Le jeu présente un monde ouvert massif où chaque élément est constamment en mouvement, créant ainsi une atmosphère vivante et dangereuse. Les routines des personnages, ennemis et monstres sont à la fois complexes et dynamiques, ce qui rend les rencontres imprévisibles et uniques à chaque visite d’une région. Dragon’s Dogma 2 intègre également une dimension de survie dans son gameplay. Il suit un cycle de jeu familier aux RPG d’action, avec des quêtes à accomplir, des monstres à combattre et des compétences à développer. Cependant, il étire et déforme ce schéma traditionnel en introduisant des éléments de planification, de conséquences et d’improvisation.
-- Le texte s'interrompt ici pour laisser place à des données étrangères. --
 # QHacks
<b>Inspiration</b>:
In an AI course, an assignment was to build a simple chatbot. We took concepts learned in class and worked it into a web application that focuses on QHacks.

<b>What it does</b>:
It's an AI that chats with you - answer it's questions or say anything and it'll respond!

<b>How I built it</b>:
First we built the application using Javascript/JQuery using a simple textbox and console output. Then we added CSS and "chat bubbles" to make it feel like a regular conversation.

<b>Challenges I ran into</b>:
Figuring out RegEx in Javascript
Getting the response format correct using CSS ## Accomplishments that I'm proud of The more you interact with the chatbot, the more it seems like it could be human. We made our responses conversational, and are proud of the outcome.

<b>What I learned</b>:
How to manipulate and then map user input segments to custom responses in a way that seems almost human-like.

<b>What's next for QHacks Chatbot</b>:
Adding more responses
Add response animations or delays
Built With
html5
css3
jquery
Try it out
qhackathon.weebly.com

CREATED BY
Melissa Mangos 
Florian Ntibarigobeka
Avant de se lancer dans une expédition, le joueur doit prendre des décisions stratégiques telles que l’achat d’équipement, le choix de la classe de personnage (vocation) et la sélection de l’itinéraire le plus sûr. Dans Dragon’s Dogma 2, on sait toujours quand on part en quête, mais on ne sait jamais quand on reviendra en raison de toutes les situations imprévisibles qui peuvent surgir. C’est là toute la magie du jeu. Le danger est omniprésent, les monstres se regroupent et s’organisent pour submerger les joueurs. Les harpies rusées et impitoyables peuvent attaquer en groupe et fondre sur vous alors que vous êtes au sommet d’une tour, les gobelins peuvent tendre des embuscades près de rivières mortelles, les trolls géants peuvent kidnapper votre soigneur au moment crucial, ou un redoutable griffon peut s’inviter à la fête en plein combat, créant une action chaotique et imprévisible, ce qui contraste avec d’autres jeux du même genre.
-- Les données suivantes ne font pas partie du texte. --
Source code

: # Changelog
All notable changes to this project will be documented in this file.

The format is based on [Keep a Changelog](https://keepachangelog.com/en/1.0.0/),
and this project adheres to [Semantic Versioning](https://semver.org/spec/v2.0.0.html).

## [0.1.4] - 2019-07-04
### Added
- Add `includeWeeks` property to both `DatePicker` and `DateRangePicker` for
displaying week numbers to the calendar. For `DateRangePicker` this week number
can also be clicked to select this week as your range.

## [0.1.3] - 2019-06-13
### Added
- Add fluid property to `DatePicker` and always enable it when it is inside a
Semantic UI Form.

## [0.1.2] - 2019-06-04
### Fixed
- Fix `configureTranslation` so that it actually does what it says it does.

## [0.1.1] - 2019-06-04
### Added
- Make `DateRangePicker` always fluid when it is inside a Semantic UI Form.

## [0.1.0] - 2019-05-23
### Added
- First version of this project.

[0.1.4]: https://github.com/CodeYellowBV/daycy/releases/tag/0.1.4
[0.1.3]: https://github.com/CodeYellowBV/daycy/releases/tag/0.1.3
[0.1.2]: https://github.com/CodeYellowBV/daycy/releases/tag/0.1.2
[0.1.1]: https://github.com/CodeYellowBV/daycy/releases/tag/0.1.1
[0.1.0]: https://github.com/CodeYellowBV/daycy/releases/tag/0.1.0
Dans Dragon’s Dogma 2, les combats sont une véritable réussite et prennent souvent une tournure épique, comme lorsque vous plantez votre lame dans un monstre gigantesque, vous accrochez à sa fourrure pour le frapper dans différentes parties du corps et finalement le faire tomber au sol. Pour mener à bien ces batailles, un système de vocations est à disposition, offrant aux joueurs différentes classes ou archétypes de personnages pour leur personnage principal ainsi que pour leurs pions, les compagnons de voyage. Chaque vocation propose des compétences et des capacités distinctes, ce qui nous offre un large éventail de choix pour façonner notre expérience de jeu.
Les distances à parcourir sont considérables et se font souvent à pied, parfois sur des trajets pouvant atteindre une demi-heure, voire une heure. Le jeu réduit au minimum les informations sur la carte, vous laissant ainsi le soin de trouver votre chemin jusqu’à votre destination. Vous ne pouvez pas simplement sprinter, galoper ou voyager rapidement sans discernement jusqu’au point indiqué sur la carte. Ce parcours est souvent semé d’embûches, avec de nombreux monstres à affronter en chemin, parfois même en trop grand nombre. Les combats engendrent souvent d’autres affrontements dans Dragon’s Dogma 2, avec une multitude d’ennemis de toutes sortes qui vous assaillent lors de l’exploration, pouvant même vous poursuivre sur de longues distances. De plus, les dommages subis en cours de route ne peuvent être guéris que de manière limitée. À mesure que vous passez du temps hors des villes ou villages, cela se fait au détriment de vos points de vie, une partie étant perdue entre chaque combat. En effet, chaque affrontement laisse des séquelles sur votre jauge de santé, réduisant son niveau maximum et vous obligeant à être plus prudent lors des prochains combats, car votre personnage et ses compagnons ne seront plus à leur plein potentiel. Cela vous incite ainsi à faire halte vers un point de repos pour reprendre des forces. À un moment donné, vous devrez obligatoirement dormir pour régénérer entièrement votre santé, que ce soit en utilisant un feu de camp ou en séjournant dans une auberge. Parlant des feux de camp, ils vous offrent la possibilité de cuisiner de la viande pour améliorer temporairement les statistiques de vos personnages.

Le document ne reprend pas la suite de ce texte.